If the rest of the network is using 9000 bytes, and your device driver
uses a smaller value, then you'll have fragmentation or other network
breakage. Fragmentation leads to poor performance. (Far worse than other
situations.) Path MTU discovery helps here, but you can't *rely* on it.
(Or at least you're not *supposed* to.)
>
>
>> Overall, this feels really like a "benchmark special" to me. If your
>> driver has some particular behavior where 9K packets take a significant
>> penalty that 8K do not, then this rightly should be treated in two ways:
>>
>> 1) as a bug -- the hardware/software should have been optimized to make
>> 9K efficient as it is the most commonly deployed frame size
>> 2) in documentation as a note in the man page.
>>
>> Both of these treatments are appropriate -- this isn't an either/or
>> situation, I think.
>>
>
> As a software guy I agree. However, (1) you don't get to control:
> that's under the control of hardware design people and subject to
> other factors. And (2), which is the entire point of why I brought
> this up, is unlikely to be seen, and prone to error or staleness.
>
But again, the "optimum" (or "preferred") value will depend on elements
that go far beyond the driver. As I said, I believe if you can drive
9000 bytes packets, then you will generally get better performance.
(Ignoring other issues like backing store to disk blocks...)
I don't think its generally true that -- even for this hardware -- an
8150 byte mtu will *always* give better performance than a 9000 byte
mtu. For some traffic (NFS?) it might... but for other kinds of traffic
(streaming a big file over a raw socket) I doubt it will.

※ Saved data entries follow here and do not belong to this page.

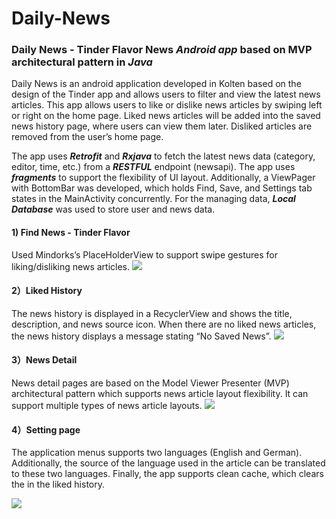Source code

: # Daily-News

### Daily News - Tinder Flavor News <I>Android app</I> based on MVP architectural pattern in <I>Java</I>

Daily News is an android application developed in Kolten based on the design of the Tinder app and allows users to filter and view the latest news articles. This app allows users to like or dislike news articles by swiping left or right on the home page. Liked news articles will be added into the saved news history page, where users can view them later. Disliked articles are removed from the user’s home page. 

The app uses <B><I>Retrofit</I></B> and <B><I>Rxjava</I></B> to fetch the latest news data (category, editor, time, etc.) from a <B><I>RESTFUL</I></B> endpoint (newsapi). The app uses <B><I>fragments</I></B> to support the flexibility of UI layout. Additionally, a ViewPager with BottomBar was developed, which holds Find, Save, and Settings tab states in the MainActivity concurrently. For the managing data, <B><I>Local Database</I></B> was used to store user and news data.

#### 1) Find News - Tinder Flavor
Used Mindorks’s PlaceHolderView to support swipe gestures for liking/disliking news articles.
![](https://github.com/yrong0118/Daily-News/blob/master/ReadMePic/Find%20News.png)

#### 2）Liked History
The news history is displayed in a RecyclerView and shows the title, description, and news source icon. When there are no liked news articles, the news history displays a message stating “No Saved News”.
![](https://github.com/yrong0118/Daily-News/blob/master/ReadMePic/Liked%20History.png)

#### 3）News Detail
News detail pages are based on the Model Viewer Presenter (MVP) architectural pattern which supports news article layout flexibility. It can support multiple types of news article layouts. 
![](https://github.com/yrong0118/Daily-News/blob/master/ReadMePic/News%20Detail.png)

#### 4）Setting page
The application menus supports two languages (English and German). Additionally, the source of the language used in the article can be translated to these two languages. Finally, the app supports clean cache, which clears the in the liked history.

![](https://github.com/yrong0118/Daily-News/blob/master/ReadMePic/Setting%20page.png)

But then this
value really is a benchmark special, not a general purpose value.
I think exposing this as a single value to customers is a mistake. I
think knowledge of how to properly configure this value requires much
more advanced knowledge than we can expose in a single value -- and so
rightly belongs in documentation. Perhaps a man page. Perhaps a tuning
guide. I'm not sure, except that I feel pretty strongly that *this* is
*not* the right place.
And the fact that the tuning is required to get good performance,
remains, IMO, a bug. We should try hard to get the hardware and driver
engineers to recognize this problem. I mean, its not like 9K packets are
suddenly a new thing or such -- that has been the de-facto standard for
jumbo frames on ethernet pretty much from when they were first proposed.